Examples of plant species that have regenerated from protoplasts are: Cucumis sativus, Capsicum annuum, Ipomoea batata, Beta vulgaris, Helianthus annuus, Glycine max, Rosa sp., Chrysanthemum sp., etc.

The isolated protoplasts are used for various purposes as below:

1. Biochemical and metabolic studies.

2. Fusion of two different somatic cells to get somatic hybrids.

3. Fusion of nucleated (containing nucleus) and enucleated (without nucleus) cells to produce cybrid (cytoplasmic hybrid).

4. Genetic manipulation.

5. Drug sensitivity.

(f) Organ Culture:

Different types of organs (e.g. roots, ovary, ovule, endosperm, anther) are excised from the plants. Then these are separately put over the surface of solidified gelled medium. The inoculated cultures are incubated in controlled growth chamber.

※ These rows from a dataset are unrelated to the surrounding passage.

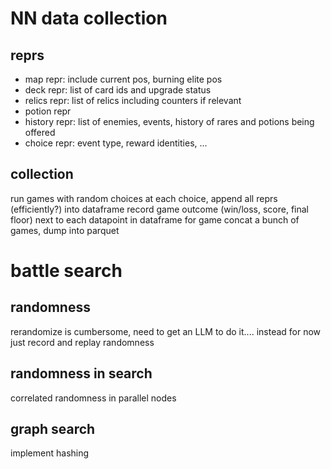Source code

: # NN data collection

## reprs
- map repr: include current pos, burning elite pos
- deck repr: list of card ids and upgrade status
- relics repr: list of relics including counters if relevant
- potion repr
- history repr: list of enemies, events, history of rares and potions being offered
- choice repr: event type, reward identities, ...

## collection
run games with random choices
at each choice, append all reprs (efficiently?) into dataframe
record game outcome (win/loss, score, final floor) next to each datapoint in dataframe for game
concat a bunch of games, dump into parquet

# battle search
## randomness
rerandomize is cumbersome, need to get an LLM to do it....
instead for now just record and replay randomness

## randomness in search
correlated randomness in parallel nodes

## graph search
implement hashing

The cultures are named on the basis of organs used such as root culture, ovary culture, ovule culture, endosperm culture and another culture.

5. Plant Regeneration

The steps of organogenesis and somatic embryogenesis result in regeneration of plants in the cultured tissues.

(a) Organogenesis:

In 1944, first time F. Skoog indicated that in vitro organogenesis could be chemically regulated. Further F. Skoog and C.O. Miller (1957) found that relatively high auxin: cytokinin ratio induced root formation in callus, while a low ratio of the same hormone favoured shoot formation (i.e. caulogenesis).

Formation of floral buds, vegetative buds and roots has been demonstrated in thin layer explants by regulating auxin : cytokinin ratio, carbohydrate supply and environmental conditions.

(b) Somatic Embryogenesis:

Generally embryos are formed in flowering plants. After fertilasation of gametes, zygote differentiates into embryo.

In contrast, the totipotent somatic cells at certain conditions in culture undergo embryogenic pathways and form somatic embryos or embryoids it shows complete embryogenesis in mango. The embryoids can regenerate to form complete plant.

In 1958, for the first time F.C. Stewart and co-workers (U.S.A.) reported somatic embryogenesis in suspension culture of carrot. One year later J. Reinert (1959) in Germany independently reported somatic embryogenesis in callus of carrot grown on nutrient agar medium.

According to Sharp and co-workers (1980) somatic embryogenesis is initiated either by inducedpre-embryonic determined cells which are programmed to form embryo, or by induced embryonic cells within the callus. 2,4-D is most commonly used auxin in somatic embryogenesis. The other chemicals compounds are 2,4,5-T, picloram, dicamba, etc.

The MS medium is used for somatic embryogenesis in 70% cases. 2, 4-D is used in 57% cases for induction of somatic embryogenesis, while NAA is used in 25% cases.

Supplementing the embryos with activated charcoal facilitates embryogenesis in several cultures. Auxin and reduced nitrogen content in medium induce somatic embryogenesis. Somatic embryos have been produced in a large number of plants of different families, for example, Atropa belladona, carrot, Panicum maxima, Pennisetum purpurium, etc.

H.W. Kohlenbach (1978) proposed the following classification of embryos:

(a) Zygotic embryos: It is formed by the zygote.

(b) Non-zygotic Embryos: It is formed from the cells other than zygote. It is of the following types:

(i) Somatic Embryos. Formed from somatic cells in vitro

(ii) Parthenogenetic Embryos. Formed by unfertilised egg

(iii) Androgenic Embryos. Formed by pollen grains

Generally, somatic embryos called embryoids are similar to zygotic embryos (or seed embryos) except they originate from somatic cells and are larger in size.

(c) Factors Affecting Regeneration:

Regeneration is a complex multi-stage phenomenon. There are many factors that influence the regeneration process. The major factors affecting regeneration are given below:

(i) Sources of Explant:

The responses of explant are governed by the size of explant, physiological and ontogenetic age, season in which explant is obtained and overall quality of plant.

(ii) Nutrient Media:

The constituents of the medium influence regeneration. These are inorganic salts, organic substances and culture environment (like physical form of medium, pH of medium).

(iii) Physical Factors:

The physical factors that influence regeneration are: light quality and quantity, temperature and relative humidity.